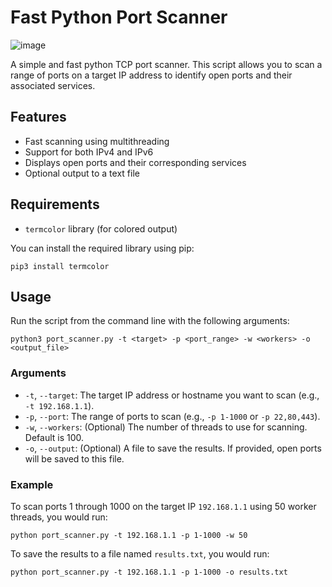 
# Fast Python Port Scanner

![image](https://github.com/user-attachments/assets/7b5f7386-b0e4-4a65-8cd5-483627ec717d)


A simple and fast python TCP port scanner. This script allows you to scan a range of ports on a target IP address to identify open ports and their associated services.

## Features

- Fast scanning using multithreading
- Support for both IPv4 and IPv6
- Displays open ports and their corresponding services
- Optional output to a text file

## Requirements

- `termcolor` library (for colored output)

You can install the required library using pip:

```
pip3 install termcolor
```

## Usage

Run the script from the command line with the following arguments:

```
python3 port_scanner.py -t <target> -p <port_range> -w <workers> -o <output_file>
```

### Arguments

- `-t`, `--target`: The target IP address or hostname you want to scan (e.g., `-t 192.168.1.1`).
- `-p`, `--port`: The range of ports to scan (e.g., `-p 1-1000` or `-p 22,80,443`).
- `-w`, `--workers`: (Optional) The number of threads to use for scanning. Default is 100.
- `-o`, `--output`: (Optional) A file to save the results. If provided, open ports will be saved to this file.

### Example

To scan ports 1 through 1000 on the target IP `192.168.1.1` using 50 worker threads, you would run:

```
python port_scanner.py -t 192.168.1.1 -p 1-1000 -w 50
```

To save the results to a file named `results.txt`, you would run:

```
python port_scanner.py -t 192.168.1.1 -p 1-1000 -o results.txt
```
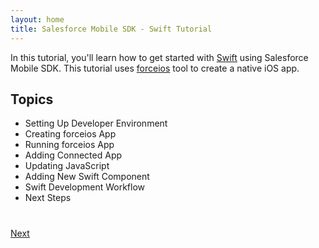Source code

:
 ```yaml
---
layout: home
title: Salesforce Mobile SDK - Swift Tutorial
---
```

In this tutorial, you'll learn how to get started with <a href="https://developer.apple.com/swift/" target="_blank">Swift</a> using Salesforce Mobile SDK. This tutorial uses <a href="https://www.npmjs.com/package/forceios" target="_blank">forceios</a> tool to create a native iOS app.


## Topics

- Setting Up Developer Environment
- Creating forceios App
- Running forceios App
- Adding Connected App
- Updating JavaScript
- Adding New Swift Component
- Swift Development Workflow
- Next Steps

<div class="row" style="margin-top:40px;">
<div class="col-sm-12">
<a href="mobile-sdk-swift-setup-developer-environment.html" class="btn btn-default pull-right">Next <i class="glyphicon glyphicon-chevron-right"></i></a>
</div>
</div>
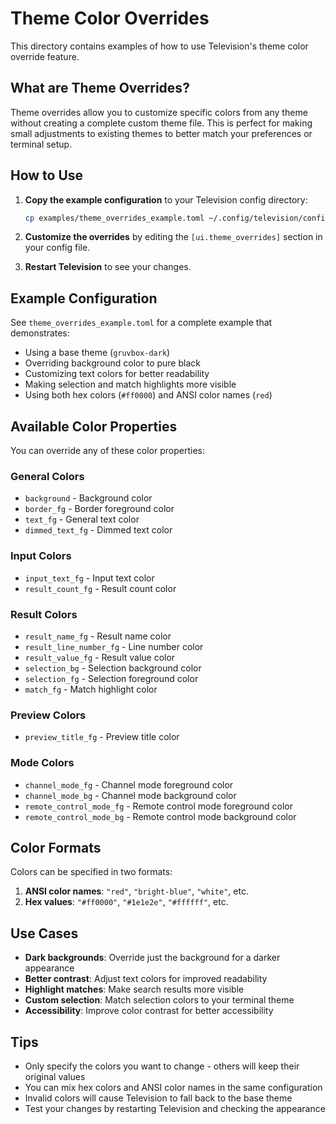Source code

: # Theme Color Overrides

This directory contains examples of how to use Television's theme color override feature.

## What are Theme Overrides?

Theme overrides allow you to customize specific colors from any theme without creating a complete custom theme file. This is perfect for making small adjustments to existing themes to better match your preferences or terminal setup.

## How to Use

1. **Copy the example configuration** to your Television config directory:
   ```bash
   cp examples/theme_overrides_example.toml ~/.config/television/config.toml
   ```

2. **Customize the overrides** by editing the `[ui.theme_overrides]` section in your config file.

3. **Restart Television** to see your changes.

## Example Configuration

See `theme_overrides_example.toml` for a complete example that demonstrates:

- Using a base theme (`gruvbox-dark`)
- Overriding background color to pure black
- Customizing text colors for better readability
- Making selection and match highlights more visible
- Using both hex colors (`#ff0000`) and ANSI color names (`red`)

## Available Color Properties

You can override any of these color properties:

### General Colors
- `background` - Background color
- `border_fg` - Border foreground color
- `text_fg` - General text color
- `dimmed_text_fg` - Dimmed text color

### Input Colors
- `input_text_fg` - Input text color
- `result_count_fg` - Result count color

### Result Colors
- `result_name_fg` - Result name color
- `result_line_number_fg` - Line number color
- `result_value_fg` - Result value color
- `selection_bg` - Selection background color
- `selection_fg` - Selection foreground color
- `match_fg` - Match highlight color

### Preview Colors
- `preview_title_fg` - Preview title color

### Mode Colors
- `channel_mode_fg` - Channel mode foreground color
- `channel_mode_bg` - Channel mode background color
- `remote_control_mode_fg` - Remote control mode foreground color
- `remote_control_mode_bg` - Remote control mode background color

## Color Formats

Colors can be specified in two formats:

1. **ANSI color names**: `"red"`, `"bright-blue"`, `"white"`, etc.
2. **Hex values**: `"#ff0000"`, `"#1e1e2e"`, `"#ffffff"`, etc.

## Use Cases

- **Dark backgrounds**: Override just the background for a darker appearance
- **Better contrast**: Adjust text colors for improved readability
- **Highlight matches**: Make search results more visible
- **Custom selection**: Match selection colors to your terminal theme
- **Accessibility**: Improve color contrast for better accessibility

## Tips

- Only specify the colors you want to change - others will keep their original values
- You can mix hex colors and ANSI color names in the same configuration
- Invalid colors will cause Television to fall back to the base theme
- Test your changes by restarting Television and checking the appearance 
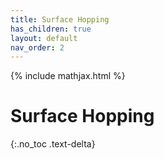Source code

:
 ```yaml
---
title: Surface Hopping
has_children: true
layout: default
nav_order: 2
---
```

{% include mathjax.html %}

# Surface Hopping

{:.no_toc .text-delta}

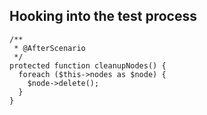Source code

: ## Hooking into the test process

```
/**
 * @AfterScenario
 */
protected function cleanupNodes() {
  foreach ($this->nodes as $node) {
    $node->delete();
  }
}
```
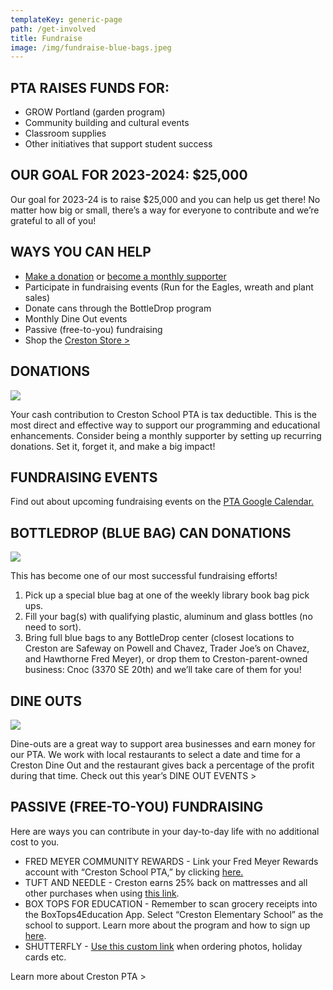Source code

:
 ```yaml
---
templateKey: generic-page
path: /get-involved
title: Fundraise
image: /img/fundraise-blue-bags.jpeg
---
```

## PTA RAISES FUNDS FOR: 

* GROW Portland (garden program)
* Community building and cultural events
* Classroom supplies
* Other initiatives that support student success

## OUR GOAL FOR 2023-2024: $25,000

Our goal for 2023-24 is to raise $25,000 and you can help us get there! No matter how big or small, there’s a way for everyone to contribute and we’re grateful to all of you!

## WAYS YOU CAN HELP

* [Make a donation](https://creston.memberhub.com/store?limit=21&live=true&category=Donations) or [become a monthly supporter](https://creston.memberhub.com/store?limit=21&live=true&category=Memberships)
* Participate in fundraising events (Run for the Eagles, wreath and plant sales)
* Donate cans through the BottleDrop program
* Monthly Dine Out events
* Passive (free-to-you) fundraising
* Shop the [Creston Store >](https://creston.memberhub.com/store?limit=21&live=true)

## DONATIONS

![](/img/fundraise.jpg)

Your cash contribution to Creston School PTA is tax deductible. This is the most direct and effective way to support our programming and educational enhancements. Consider being a monthly supporter by setting up recurring donations. Set it, forget it, and make a big impact!

<MAKE A DONATION >

<BECOME A MONTHLY SUPPORTER>

## FUNDRAISING EVENTS

Find out about upcoming fundraising events on the [PTA Google Calendar.](https://docs.google.com/document/d/1qIB7OYtvODxUKUTlahM98hdTlmCVF44pMNs0r__a1K4/edit?usp=sharing)

## BOTTLEDROP (BLUE BAG) CAN DONATIONS

![](/img/fundraise-blue-bags.jpeg)

This has become one of our most successful fundraising efforts!

1. Pick up a special blue bag at one of the weekly library book bag pick ups.
2. Fill your bag(s) with qualifying plastic, aluminum and glass bottles (no need to sort).
3. Bring full blue bags to any BottleDrop center (closest locations to Creston are Safeway on Powell and Chavez, Trader Joe’s on Chavez, and Hawthorne Fred Meyer), or drop them to Creston-parent-owned business: Cnoc (3370 SE 20th) and we’ll take care of them for you!

## DINE OUTS

![](/img/fundraise-dine-outs.jpg)

Dine-outs are a great way to support area businesses and earn money for our PTA. We work with local restaurants to select a date and time for a Creston Dine Out and the restaurant gives back a percentage of the profit during that time. Check out this year’s DINE OUT EVENTS >

## PASSIVE (FREE-TO-YOU) FUNDRAISING 

Here are ways you can contribute in your day-to-day life with no additional cost to you.

* FRED MEYER COMMUNITY REWARDS - Link your Fred Meyer Rewards account with “Creston School PTA,” by clicking [here.](https://www.fredmeyer.com/i/community/community-rewards)
* TUFT AND NEEDLE - Creston earns 25% back on mattresses and all other purchases when using [this link](https://tuftandneedle.attfm2.net/crestonel).
* BOX TOPS FOR EDUCATION - Remember to scan grocery receipts into the BoxTops4Education App. Select “Creston Elementary School” as the school to support. Learn more about the program and how to sign up [here](https://www.boxtops4education.com/).
* SHUTTERFLY - [Use this custom link](https://shareasale.com/r.cfm?b=82482&u=2627674&m=12808&urllink=www%2Eshutterfly%2Ecom%2F&afftrack=) when ordering photos, holiday cards etc.

<SHOP THE CRESTON STORE>

Learn more about Creston PTA >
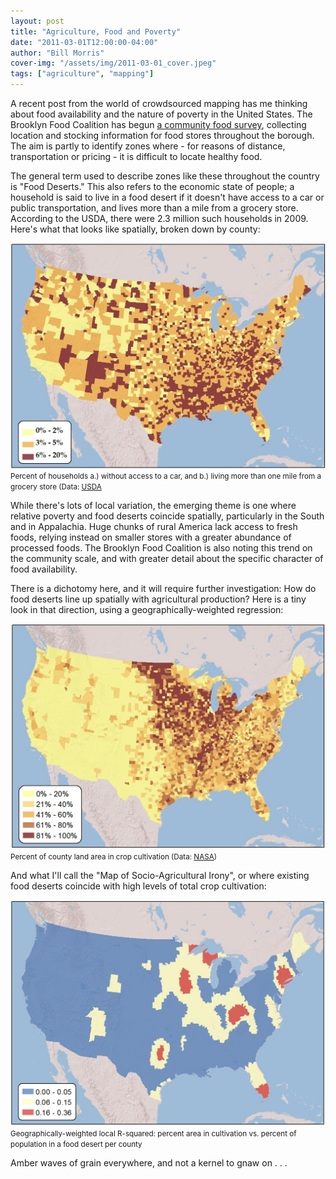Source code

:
 ```yaml
---
layout: post
title: "Agriculture, Food and Poverty"
date: "2011-03-01T12:00:00-04:00"
author: "Bill Morris"
cover-img: "/assets/img/2011-03-01_cover.jpeg"
tags: ["agriculture", "mapping"]
---
```


A recent post from the world of crowdsourced mapping has me thinking about food availability and the nature of poverty in the United States.  The Brooklyn Food Coalition has begun [a community food survey](https://web.archive.org/web/20110405074923/http://foodcensus.org/survey/locations/map), collecting location and stocking information for food stores throughout the borough.  The aim is partly to identify zones where - for reasons of distance, transportation or pricing - it is difficult to locate healthy food.

The general term used to describe zones like these throughout the country is "Food Deserts."  This also refers to the economic state of people; a household is said to live in a food desert if it doesn't have access to a car or public transportation, and lives more than a mile from a grocery store.  According to the USDA, there were 2.3 million such households in 2009.  Here's what that looks like spatially, broken down by county:

![1](/shoals/assets/img/2011-03-01_1.jpeg)
<small>Percent of households a.) without access to a car, and b.) living more than one mile from a grocery store (Data: [USDA](https://web.archive.org/web/20230528152844/https://www.ers.usda.gov/FoodAtlas/)</small>

While there's lots of local variation, the emerging theme is one where relative poverty and food deserts coincide spatially, particularly in the South and in Appalachia.  Huge chunks of rural America lack access to fresh foods, relying instead on smaller stores with a greater abundance of processed foods.  The Brooklyn Food Coalition is also noting this trend on the community scale, and with greater detail about the specific character of food availability.

There is a dichotomy here, and it will require further investigation: How do food deserts line up spatially with agricultural production?  Here is a tiny look in that direction, using a geographically-weighted regression:

![2](/shoals/assets/img/2011-03-01_2.jpeg)
<small>Percent of county land area in crop cultivation (Data: [NASA](https://web.archive.org/web/20090320181121/https://modis-land.gsfc.nasa.gov/landcover.htm))</small>

And what I'll call the "Map of Socio-Agricultural Irony", or where existing food deserts coincide with high levels of total crop cultivation:

![3](/shoals/assets/img/2011-03-01_3.jpeg)
<small>Geographically-weighted local R-squared: percent area in cultivation vs. percent of population in a food desert per county</small>

Amber waves of grain everywhere, and not a kernel to gnaw on . . .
****************************************
[ABOUT THIS TASK] Your output should be the lines from the one with "<small>Percent of county" through the last line of the entries above, copied exactly and nothing more.

[SOLUTION FOR THIS EXERCISE]
<small>Percent of county land area in crop cultivation (Data: [NASA](https://web.archive.org/web/20090320181121/https://modis-land.gsfc.nasa.gov/landcover.htm))</small>

And what I'll call the "Map of Socio-Agricultural Irony", or where existing food deserts coincide with high levels of total crop cultivation:

![3](/shoals/assets/img/2011-03-01_3.jpeg)
<small>Geographically-weighted local R-squared: percent area in cultivation vs. percent of population in a food desert per county</small>

Amber waves of grain everywhere, and not a kernel to gnaw on . . .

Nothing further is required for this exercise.